With the recording contract, Joe had to put together a backing band were christened His Bruvvers by Jack Good. There were a total of four singles under his name and one as The Sneaky Petes issued on the label, the only one of which to make any noise was 'The Darktown Strutters Ball' c/w (the excellent instrumental) 'Swagger'. Brown was also an in demand session musician both for Good and Joe Meek. One session resulted in Joe providing the biting guitar work on the classic Billy Fury ten-inch album 'The Sound Of Fury' recorded in January 1960.

From Decca, it was onto Pye Records and with his first release 'Shine/The Switch' which just made position #33 in the charts. Brown was then switched to the subsidiary Piccadilly label and had a series of singles released, only one of which, 'What A Crazy World We're Living In', saw any chart action. This was the title song of a then West End musical and Brown later starred in the movie version. Early in 1962, Brown and Parnes went their separate ways and Joe set about establishing his own musical identity.

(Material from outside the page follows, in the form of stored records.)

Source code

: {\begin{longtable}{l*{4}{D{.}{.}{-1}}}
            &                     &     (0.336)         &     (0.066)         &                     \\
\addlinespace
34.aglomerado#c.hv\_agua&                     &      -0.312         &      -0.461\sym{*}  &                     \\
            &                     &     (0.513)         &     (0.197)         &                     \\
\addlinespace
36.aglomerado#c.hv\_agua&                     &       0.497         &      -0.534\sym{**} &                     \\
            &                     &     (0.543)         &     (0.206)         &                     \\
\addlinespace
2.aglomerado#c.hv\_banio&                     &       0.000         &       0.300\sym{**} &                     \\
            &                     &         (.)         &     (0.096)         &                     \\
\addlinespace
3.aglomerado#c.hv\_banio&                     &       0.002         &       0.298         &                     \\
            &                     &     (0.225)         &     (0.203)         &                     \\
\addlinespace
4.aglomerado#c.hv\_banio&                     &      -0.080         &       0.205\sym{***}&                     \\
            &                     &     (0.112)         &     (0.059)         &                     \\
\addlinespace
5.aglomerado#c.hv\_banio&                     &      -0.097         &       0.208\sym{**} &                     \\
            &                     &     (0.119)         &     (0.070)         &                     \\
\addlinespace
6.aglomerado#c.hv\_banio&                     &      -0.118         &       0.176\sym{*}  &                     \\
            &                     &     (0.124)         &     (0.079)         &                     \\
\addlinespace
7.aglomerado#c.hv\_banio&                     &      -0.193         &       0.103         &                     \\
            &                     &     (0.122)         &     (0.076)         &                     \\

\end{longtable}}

His first record under this arrangement was 'A Picture Of You' which smashed its way onto the charts after having been first relegated to the B-side, eventually making number one (despite the fact that the Guinness Book Of Hits shows it peaking at # 2).

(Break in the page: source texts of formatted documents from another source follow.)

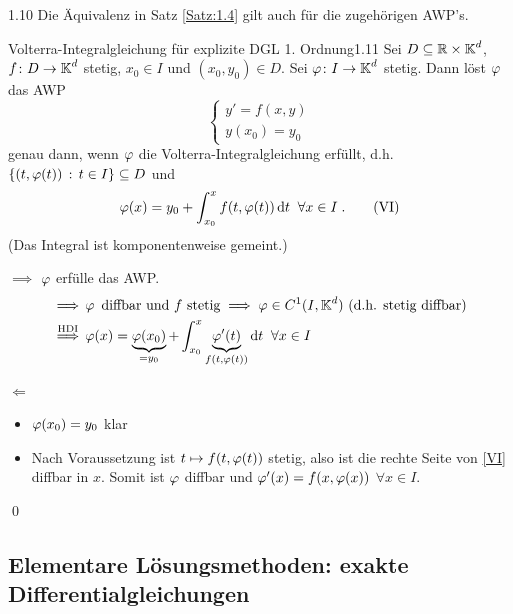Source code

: \documentclass[a4paper]{article}
\begin{document}
\begin{Bemerkung}{}{1.10}
 Die Äquivalenz in Satz \ref{Satz:1.4} gilt auch für die zugehörigen AWP's.
 \end{Bemerkung}

\begin{Satz}{Volterra-Integralgleichung für explizite DGL 1. Ordnung}{1.11}
Sei $D \subseteq\mathbb R\times \operatorname{\mathbb K}^d$, $f\colon D\to \operatorname{\mathbb K}^d$ stetig, $x_0\in I$ und $(x_0,y_0)\in D$. Sei $\operatorname{\varphi}\colon I\to\operatorname{\mathbb K}^d$ stetig. Dann löst $\operatorname{\varphi}$ das AWP
\[\left\{\begin{array}{c}
     y'=f(x,y)  \\
     y(x_0)=y_0
\end{array}\right.\]
 genau dann, wenn $\operatorname{\varphi}$ die Volterra-Integralgleichung erfüllt, d.h. $\{(t,\operatorname{\varphi}(t))\,:\,t\in I\}\subseteq D$ und
 \[\operatorname{\varphi}(x)=y_0+\int_{x_0}^xf(t,\operatorname{\varphi}(t))\mathop{}\!\mathrm{d} t\;\;\forall x\in I\;.\tag{VI}\label{VI}\]
 (Das Integral ist komponentenweise gemeint.)
\end{Satz}
\begin{Beweis}
\glqq $\implies $\grqq{} $\operatorname{\varphi}$ erfülle das AWP.
\begin{align*}
\implies& \operatorname{\varphi} \text{ diffbar und $f$ stetig}\implies \operatorname{\varphi}\in C^1(I,\operatorname{\mathbb K}^d) \text{ (d.h. stetig diffbar)}\\
\overset{\text{HDI}}{\implies} & \operatorname{\varphi}(x)=\underbrace{\operatorname{\varphi}(x_0)}_{=y_0}+\int_{x_0}^x\underbrace{\operatorname{\varphi}'(t)}_{f(t,\operatorname{\varphi}(t))}\mathop{}\!\mathrm{d} t\;\;\forall x\in I
\end{align*}

\glqq $\Longleftarrow$\grqq{}
\begin{itemize}
\item $\operatorname{\varphi}(x_0)=y_0$ klar
\item Nach Voraussetzung ist $t\mapsto f(t,\operatorname{\varphi}(t))$ stetig, also ist die rechte Seite von \eqref{VI} diffbar in $x$. Somit ist $\operatorname{\varphi}$ diffbar und $\operatorname{\varphi}'(x)=f(x,\operatorname{\varphi}(x))$ $\forall x\in I$.
\end{itemize}
\qed
\end{Beweis}
\newpage
\subsection{Elementare Lösungsmethoden: exakte Differentialgleichungen}
\end{document}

It was around this time that Joe toured with Del Shannon and Dion headlined, first time UK visits for both of these American acts. I saw this show at the famed Granada Walthamstow (or perhaps Tooting). Shannon closed the first half and went down a storm. Brown came on immediately prior to Dion and bought the house down, so much so that the audience was still chanting for Joe when Dion took the stage and kept on so doing throughout his act. To say that Dion was put out I guess is an understatement.

Brown had now arrived in the big time. He has learnt his craft well, was an expert stage performer and was making commercial records. There were further hits with the likes of 'Your Tender Look' (#24), 'It Only Took A Minute' (#6), 'That's What Love will Do' (#3), 'Nature's Time For Love' (#26) and 'Sally Ann' (#28) in 1962/1963. There were also EP and LP releases, all of which sold well. But by the end of 1963, Beatlemania was starting to well and truly take command and so Brown took the route of becoming a 'family entertainer'! He, like his rock 'n' roll mate Billy Fury undertook summer seasons but also went into cabaret and pantomime. Brown also starred in the budget flick 'Three Hats For Lisa' with Sid James. In 1965, Joe joined Anna Neagle in the cast of the west end musical 'Charlie Girl' and stayed there for three years. Pye kept on releasing singles, such as his fine version of Don Gibson's 'Sea Of Heartbreak'. However in 1967, he left the label but not before scoring his first hit in nearly four years with his version of 'With A Little Help From My Friends' (#32).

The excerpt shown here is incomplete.